» **Source texts of formatted documents**
════════════════

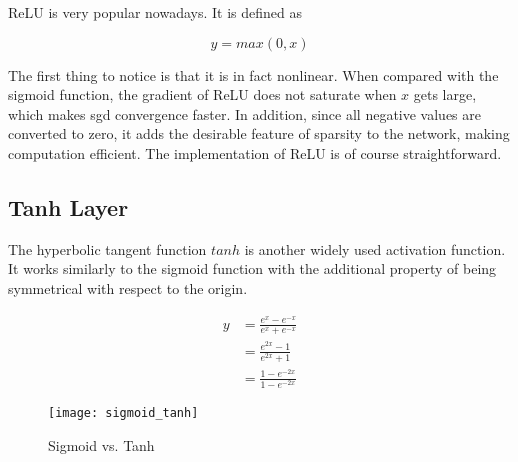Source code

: ReLU is very popular nowadays. It is defined as

\begin{equation} \label{eq:relu}
  y = max(0, x)
\end{equation}

The first thing to notice is that it is in fact nonlinear. When compared with the sigmoid function, the
gradient of ReLU does not saturate when $x$ gets large, which makes \gls{sgd} convergence faster. In addition,
since all negative values are converted to zero, it adds the desirable feature of sparsity to the network,
making computation efficient. The implementation of ReLU is of course straightforward.

\subsection{Tanh Layer}

The hyperbolic tangent function $tanh$ is another widely used activation function. It works similarly to the
sigmoid function with the additional property of being symmetrical with respect to the origin.

\begin{equation} \label{eq:tanh}
  \begin{split}
    y & = \frac{e^x - e^{-x}}{e^{x} + e^{-x}} \\
      & = \frac{e^{2x} - 1}{e^{2x} + 1} \\
      & = \frac{1- e^{-2x}}{1 - e^{-2x}}
  \end{split}
\end{equation}

\begin{figure}[h]
  \centering
  \texttt{[image: sigmoid\_tanh]}
  \caption{Sigmoid vs. Tanh}
  \label{fig:sigmoid_tanh}
\end{figure}

\clearpage %
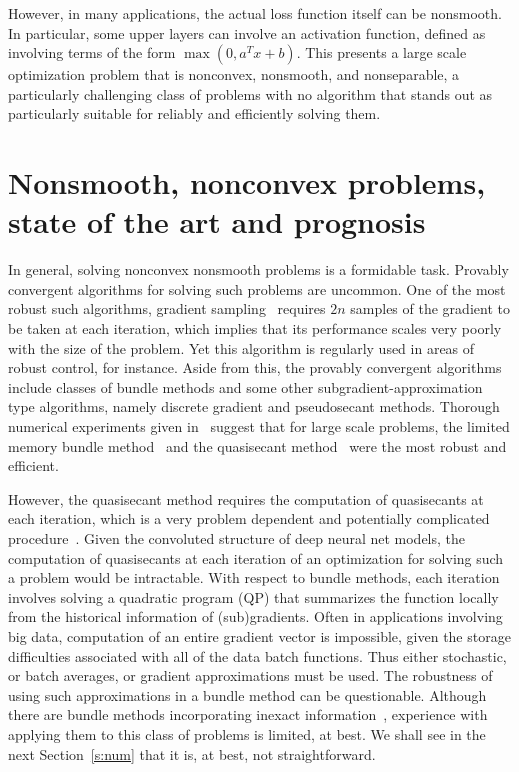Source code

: \documentclass[psamsfonts,onesided,10pt]{amsart}
\theoremstyle{definition}
\theoremstyle{remark}
\numberwithin{equation}{section}
\begin{document}
However, in many applications, the actual loss function itself can be nonsmooth. In particular, some upper layers
can involve an activation function, defined as involving terms of the form $\max(0,a^T x+b)$. This presents
a large scale optimization problem that is nonconvex, nonsmooth, and nonseparable, a particularly challenging
class of problems with no algorithm that stands out as particularly suitable for reliably and efficiently 
solving them. 

\section{Nonsmooth, nonconvex problems, state of the art and prognosis}
In general, solving nonconvex nonsmooth problems is a formidable task. Provably convergent algorithms for solving such
problems are uncommon. One of the most robust such algorithms, gradient sampling~\cite{burke2005robust} requires $2n$ samples of 
the gradient to be taken at each iteration, which implies that its performance scales very poorly with the size of the problem. 
Yet this algorithm is regularly used in areas of robust control, for instance. Aside from this, the provably convergent
algorithms include classes of bundle methods and some other subgradient-approximation type algorithms, namely discrete gradient
and pseudosecant methods. Thorough numerical experiments given in~\cite{bagirov2014introduction} suggest that for large
scale problems, the limited memory bundle method~\cite{haarala2004new} and the quasisecant method~\cite{bagirov2013subgradient}
were the most robust and efficient. 

However, the quasisecant method requires the computation of quasisecants at each iteration, which is a very problem
dependent and potentially complicated procedure~\cite{bagirov2010quasisecant}. Given the convoluted structure
of deep neural net models, the computation of quasisecants at each iteration of an optimization for solving
such a problem would be intractable. With respect to bundle methods, each iteration involves solving a quadratic program (QP)
that summarizes the function locally from the historical information of (sub)gradients. Often in applications
involving big data, computation of an entire gradient vector is impossible, given the storage difficulties associated
with all of the data batch functions. Thus either stochastic, or batch averages, or gradient approximations must be
used. The robustness of using such approximations in a bundle method can be questionable. Although there are 
bundle methods incorporating inexact information~\cite{de2014convex}, experience with applying them to this class
of problems is limited, at best. We shall see in the next Section~\ref{s:num} that it is, at best, not straightforward.
\end{document}
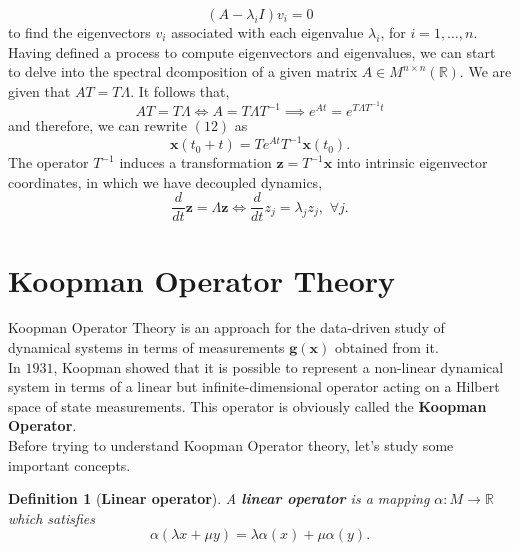 \documentclass[]{article}
\newtheorem{definition}{Definition}
\begin{document}
\begin{equation}
	(A-\lambda_i I)v_i=0
\end{equation}
to find the eigenvectors $v_i$ associated with each eigenvalue $\lambda_i$, for $i=1,\dots,n$.
Having defined a process to compute eigenvectors and eigenvalues, we can start to delve into the spectral dcomposition of a given matrix $A \in M^{n \times n}(\mathbb{R})$. We are given that $AT=T\Lambda$. It follows that,
\begin{equation}
	AT=T\Lambda \iff A = T\Lambda T^{-1} \implies e^{At} = e^{T\Lambda T^{-1} t} 
\end{equation}
and therefore, we can rewrite $(12)$ as
\begin{equation}
	\textbf{x}(t_0+t) = Te^{At}T^{-1}\textbf{x}(t_0).
\end{equation}
The operator $T^{-1}$ induces a transformation $\textbf{z}=T^{-1}\textbf{x}$ into intrinsic eigenvector coordinates, in which we have decoupled dynamics, 
\begin{equation}
	\frac{d}{dt} \textbf{z} = \Lambda \textbf{z} \iff \frac{d}{dt} z_j=\lambda_j z_j, \,\, \forall j.
\end{equation}

\section{Koopman Operator Theory}
Koopman Operator Theory is an approach for the data-driven study of dynamical systems in terms of measurements $\textbf{g}(\textbf{x})$ obtained from it. \\
In $1931$, Koopman showed that it is possible to represent a non-linear dynamical system in terms of a linear but infinite-dimensional operator acting on a Hilbert space of state measurements. This operator is obviously called the \textbf{Koopman Operator}. \\
Before trying to understand Koopman Operator theory, let's study some important concepts.
\begin{definition}[\textbf{Linear operator}]
A \textbf{linear operator} is a mapping $\alpha:M \to \mathbb{R}$ which satisfies
\begin{equation}
	\alpha(\lambda x + \mu y) = \lambda \alpha(x) + \mu \alpha(y).
\end{equation}
\end{definition}
\end{document}
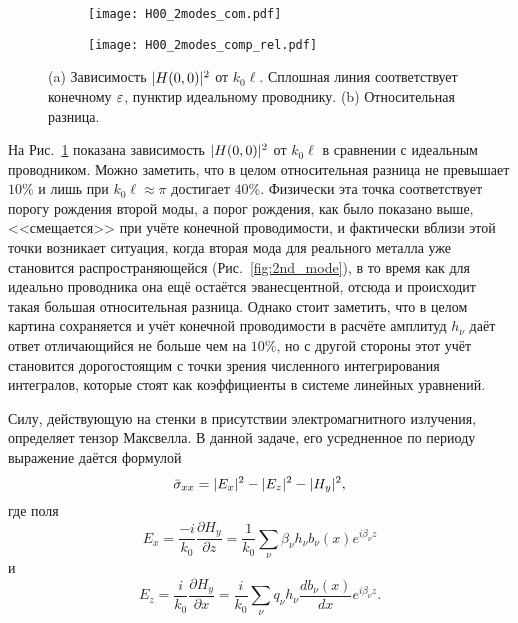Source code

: \begin{figure}
  \begin{subfigure}[t]{0.45\textwidth}
    \texttt{[image: H00\_2modes\_com.pdf]}
  \end{subfigure}
  \begin{subfigure}[t]{0.45\textwidth}
    \texttt{[image: H00\_2modes\_comp\_rel.pdf]}
  \end{subfigure}
  \caption{(a) Зависимость $\lvert H(0,0)\rvert^2$ от $k_0 \ell$. Сплошная линия соответствует конечному $\varepsilon$, пунктир идеальному проводнику. (b) Относительная разница.}	\label{pic:comp}
\end{figure}

На Рис.~\ref{pic:comp} показана зависимость $\lvert H(0,0)\rvert^2$ от $k_0 \ell$ в сравнении с идеальным проводником. Можно заметить, что в целом 
относительная разница не превышает  $10\%$ и лишь при  $k_0 \ell \approx \pi$ достигает $40\%$. Физически эта точка 
соответствует порогу рождения второй моды, а порог рождения, как было показано выше, <<смещается>> при учёте конечной проводимости, и фактически
вблизи этой точки возникает ситуация, когда вторая мода для реального металла уже становится распространяющейся (Рис.~\ref{fig:2nd_mode}), 
в то время как для идеально проводника
она ещё остаётся эванесцентной, отсюда и происходит такая большая относительная разница. Однако стоит заметить, что в целом картина сохраняется
и учёт конечной проводимости в расчёте амплитуд $h_\nu$ даёт ответ отличающийся не больше чем на $10\%$, но с другой стороны этот учёт 
становится дорогостоящим с точки зрения численного интегрирования интегралов, которые стоят как коэффициенты в системе линейных уравнений.

Силу, действующую на стенки в присутствии электромагнитного излучения, определяет тензор Максвелла. В данной задаче, его усредненное по
периоду выражение даётся формулой
\begin{equation}
\bar{\sigma}_{xx} = \lvert E_x\rvert^2 - \lvert E_z\rvert^2 - \lvert H_y\rvert^2,
\end{equation}
где поля 
\begin{equation*}
E_x = \frac{-i}{k_0}\frac{\partial H_y}{\partial z} = \frac{1}{k_0}\sum_{\nu}\beta_\nu h_\nu b_\nu(x) e^{i \beta_\nu z}
\end{equation*}
и
\begin{equation*}
E_z = \frac{i}{k_0}\frac{\partial H_y}{\partial x} = \frac{i}{k_0}\sum_{\nu} q_\nu h_\nu  \frac{d b_\nu(x)}{d x} e^{i \beta_\nu z}.
\end{equation*}

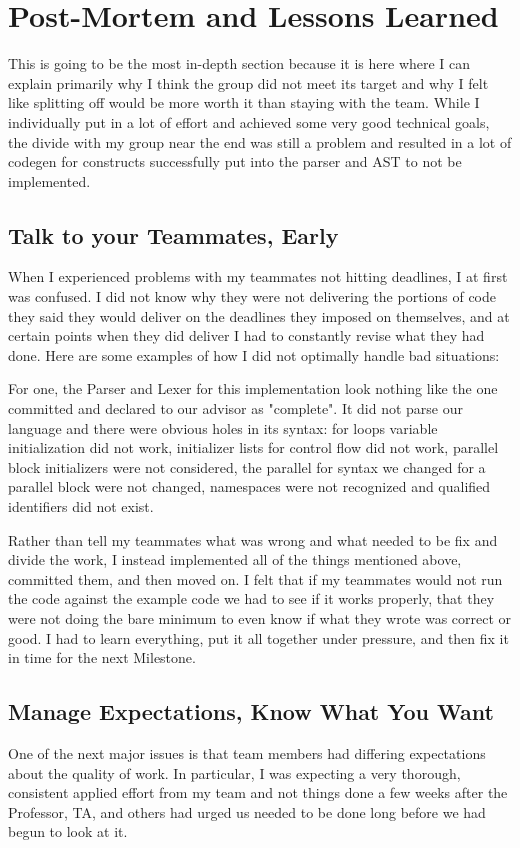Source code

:\chapter{Post-Mortem and Lessons Learned}

This is going to be the most in-depth section because it is here where I can explain primarily why I think the group did not meet its target and why I felt like splitting off would be more worth it than staying with the team. While I individually put in a lot of effort and achieved some very good technical goals, the divide with my group near the end was still a problem and resulted in a lot of codegen for constructs successfully put into the parser and AST to not be implemented.

\section{Talk to your Teammates, Early}
When I experienced problems with my teammates not hitting deadlines, I at first was confused. I did not know why they were not delivering the portions of code they said they would deliver on the deadlines they imposed on themselves, and at certain points when they did deliver I had to constantly revise what they had done. Here are some examples of how I did not optimally handle bad situations:

For one, the Parser and Lexer for this \lepix{} implementation look nothing like the one committed and declared to our advisor as "complete". It did not parse our language and there were obvious holes in its syntax: for loops variable initialization did not work, initializer lists for control flow did not work, parallel block initializers were not considered, the parallel for syntax we changed for a parallel block were not changed, namespaces were not recognized and qualified identifiers did not exist.

Rather than tell my teammates what was wrong and what needed to be fix and divide the work, I instead implemented all of the things mentioned above, committed them, and then moved on. I felt that if my teammates would not run the code against the example \lepix{} code we had to see if it works properly, that they were not doing the bare minimum to even know if what they wrote was correct or good. I had to learn everything, put it all together under pressure, and then fix it in time for the next Milestone.

\section{Manage Expectations, Know What You Want}
One of the next major issues is that team members had differing expectations about the quality of work. In particular, I was expecting a very thorough, consistent applied effort from my team and not things done a few weeks after the Professor, TA, and others had urged us needed to be done long before we had begun to look at it.

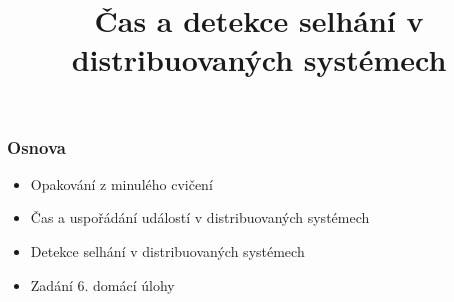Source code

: \documentclass[usenames,dvipsnames,9pt]{beamer}
\title{Čas a detekce selhání v distribuovaných systémech}
\date{}
\institute{B4B36PDV -- Paralelní a distribuované výpočty}
\begin{document}
\maketitle

\begin{frame}
  \frametitle{Osnova}
  \begin{itemize}
    \item Opakování z minulého cvičení\\[1.5em]
    \item Čas a uspořádání událostí v distribuovaných systémech
    \item Detekce selhání v distribuovaných systémech\\[1.5em]
    \item Zadání 6. domácí úlohy
  \end{itemize}
\end{frame}
\end{document}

════════════════

» **Task item**
Show a copy of each line from the records above in which the string "mathbb" occurs.

» **Solution to the exercise**
Having defined a process to compute eigenvectors and eigenvalues, we can start to delve into the spectral dcomposition of a given matrix $A \in M^{n \times n}(\mathbb{R})$. We are given that $AT=T\Lambda$. It follows that,
A \textbf{linear operator} is a mapping $\alpha:M \to \mathbb{R}$ which satisfies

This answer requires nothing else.